Saved data entries:
++++
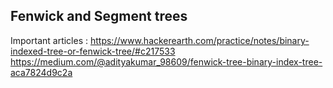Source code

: ## Fenwick and Segment trees

Important articles : <https://www.hackerearth.com/practice/notes/binary-indexed-tree-or-fenwick-tree/#c217533> <br />
                     <https://medium.com/@adityakumar_98609/fenwick-tree-binary-index-tree-aca7824d9c2a> <br />
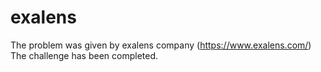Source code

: # exalens

The problem was given by exalens company (https://www.exalens.com/)
The challenge has been completed.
++++
Filter the entries and copy out every line with the word "https".

Result
Important articles : <https://www.hackerearth.com/practice/notes/binary-indexed-tree-or-fenwick-tree/#c217533> <br />
                     <https://medium.com/@adityakumar_98609/fenwick-tree-binary-index-tree-aca7824d9c2a> <br />
The problem was given by exalens company (https://www.exalens.com/)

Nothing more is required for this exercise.